SGLT2 inhibitors are newly approved class of drugs proven to be associated with moderate and durable glucose lowering with associated weight loss and blood pressure reduction. Moreover, reduction in CV death and all-cause mortality seen with empagliflozin is noteworthy. This outcome will obviously tempt clinicians to use this drug or its class more frequently. Nonetheless, empagliflozin or any SGLT2 inhibitors with or without background metformin therapy cannot bring down HbA1c to target in large number of diabetic patients, which is essential to prevent microvascular complication. This demands a similarly effective antidiabetic agent which is cardiac-safe, does not potentiate hypoglycemia and can be combined easily with these agents. DPP4 inhibitors fit to be an exciting companion in this regard.

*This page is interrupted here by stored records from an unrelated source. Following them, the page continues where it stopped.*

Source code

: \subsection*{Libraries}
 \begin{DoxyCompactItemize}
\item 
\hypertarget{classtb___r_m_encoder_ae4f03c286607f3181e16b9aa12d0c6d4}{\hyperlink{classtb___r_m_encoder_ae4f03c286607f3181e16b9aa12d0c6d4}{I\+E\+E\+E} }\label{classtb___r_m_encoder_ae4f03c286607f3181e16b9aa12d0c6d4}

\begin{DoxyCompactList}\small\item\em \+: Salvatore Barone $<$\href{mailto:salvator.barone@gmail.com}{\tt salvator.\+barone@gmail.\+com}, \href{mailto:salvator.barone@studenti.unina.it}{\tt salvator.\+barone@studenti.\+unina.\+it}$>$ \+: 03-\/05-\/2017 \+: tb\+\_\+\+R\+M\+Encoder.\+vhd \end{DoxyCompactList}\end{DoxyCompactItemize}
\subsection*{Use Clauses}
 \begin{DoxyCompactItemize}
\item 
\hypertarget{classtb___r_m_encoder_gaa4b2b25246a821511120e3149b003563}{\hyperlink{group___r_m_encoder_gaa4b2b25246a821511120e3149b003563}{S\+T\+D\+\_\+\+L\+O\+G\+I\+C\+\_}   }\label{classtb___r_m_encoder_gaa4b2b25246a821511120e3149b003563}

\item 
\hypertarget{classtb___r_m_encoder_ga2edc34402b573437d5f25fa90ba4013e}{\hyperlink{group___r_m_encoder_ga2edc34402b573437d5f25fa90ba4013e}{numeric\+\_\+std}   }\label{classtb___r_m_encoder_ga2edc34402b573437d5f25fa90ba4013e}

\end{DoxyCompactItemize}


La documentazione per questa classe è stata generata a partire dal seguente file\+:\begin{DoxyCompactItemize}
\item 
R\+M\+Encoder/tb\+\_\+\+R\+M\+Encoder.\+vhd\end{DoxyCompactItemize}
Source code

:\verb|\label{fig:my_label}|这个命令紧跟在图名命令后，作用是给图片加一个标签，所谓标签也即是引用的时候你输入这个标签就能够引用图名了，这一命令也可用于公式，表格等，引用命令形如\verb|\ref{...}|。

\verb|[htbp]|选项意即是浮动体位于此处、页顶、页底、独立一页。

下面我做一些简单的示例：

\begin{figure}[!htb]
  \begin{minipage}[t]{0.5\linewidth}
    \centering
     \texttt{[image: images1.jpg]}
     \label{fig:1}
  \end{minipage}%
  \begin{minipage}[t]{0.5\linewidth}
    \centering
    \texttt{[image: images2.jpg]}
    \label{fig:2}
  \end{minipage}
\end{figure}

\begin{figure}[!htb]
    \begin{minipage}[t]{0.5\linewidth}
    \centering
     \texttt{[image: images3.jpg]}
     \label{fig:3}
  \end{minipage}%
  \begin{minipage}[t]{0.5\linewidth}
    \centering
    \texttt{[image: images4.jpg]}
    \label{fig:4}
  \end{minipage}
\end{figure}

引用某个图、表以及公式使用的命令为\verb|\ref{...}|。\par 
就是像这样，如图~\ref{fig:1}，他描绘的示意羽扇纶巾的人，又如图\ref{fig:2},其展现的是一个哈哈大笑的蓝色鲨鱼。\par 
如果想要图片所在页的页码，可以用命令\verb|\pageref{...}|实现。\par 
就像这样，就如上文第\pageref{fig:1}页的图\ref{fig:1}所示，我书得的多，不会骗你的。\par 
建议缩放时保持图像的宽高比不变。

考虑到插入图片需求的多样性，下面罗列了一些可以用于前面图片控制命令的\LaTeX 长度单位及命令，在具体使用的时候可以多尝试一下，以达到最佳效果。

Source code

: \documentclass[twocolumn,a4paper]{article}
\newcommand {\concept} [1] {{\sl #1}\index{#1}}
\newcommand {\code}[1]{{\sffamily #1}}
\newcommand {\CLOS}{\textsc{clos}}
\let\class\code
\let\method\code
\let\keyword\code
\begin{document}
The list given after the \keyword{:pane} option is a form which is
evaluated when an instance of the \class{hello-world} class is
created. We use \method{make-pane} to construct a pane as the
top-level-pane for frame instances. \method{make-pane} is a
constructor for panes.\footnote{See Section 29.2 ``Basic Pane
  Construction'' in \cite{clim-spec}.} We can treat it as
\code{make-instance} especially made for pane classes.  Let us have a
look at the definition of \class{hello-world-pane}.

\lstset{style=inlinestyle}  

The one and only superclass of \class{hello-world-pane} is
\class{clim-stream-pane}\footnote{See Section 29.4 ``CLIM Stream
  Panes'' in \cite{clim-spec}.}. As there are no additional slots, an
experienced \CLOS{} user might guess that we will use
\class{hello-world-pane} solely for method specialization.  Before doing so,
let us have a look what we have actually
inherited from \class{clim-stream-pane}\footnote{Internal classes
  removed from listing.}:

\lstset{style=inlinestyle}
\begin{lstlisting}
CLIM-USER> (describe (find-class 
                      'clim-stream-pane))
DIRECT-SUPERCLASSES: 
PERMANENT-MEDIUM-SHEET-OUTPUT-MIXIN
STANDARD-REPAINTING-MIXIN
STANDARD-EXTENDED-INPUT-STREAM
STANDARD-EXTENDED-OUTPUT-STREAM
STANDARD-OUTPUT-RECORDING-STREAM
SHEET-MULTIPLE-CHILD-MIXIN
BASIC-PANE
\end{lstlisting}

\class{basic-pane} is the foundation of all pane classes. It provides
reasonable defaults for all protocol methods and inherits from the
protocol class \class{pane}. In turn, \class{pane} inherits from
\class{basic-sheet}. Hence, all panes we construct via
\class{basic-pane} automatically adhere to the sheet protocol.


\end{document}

Increase in glucagon, decrease in insulin and associated increase in EGP is a clear disadvantage with SGLT2 inhibitors, which can offset its glycemic potential. Interestingly, DPP4 inhibitors decrease glucagon and increase insulin and thus combination of these agents appears rational and expected to be synergistic.
Several studies have clearly demonstrated that combination of these agents effectively reduce HbA1c without inducing further hypoglycemia. Reduction in body weight has also been observed with combination therapy compared to DPP4 inhibitors; however, no superiority observed over SGLT2 inhibitors alone.
Lesser genitourinary infection has been observed with combinations therapy compared to SGLT2 inhibitors monotherapy in few studies; however, this needs to be substantiated conclusively from many more studies.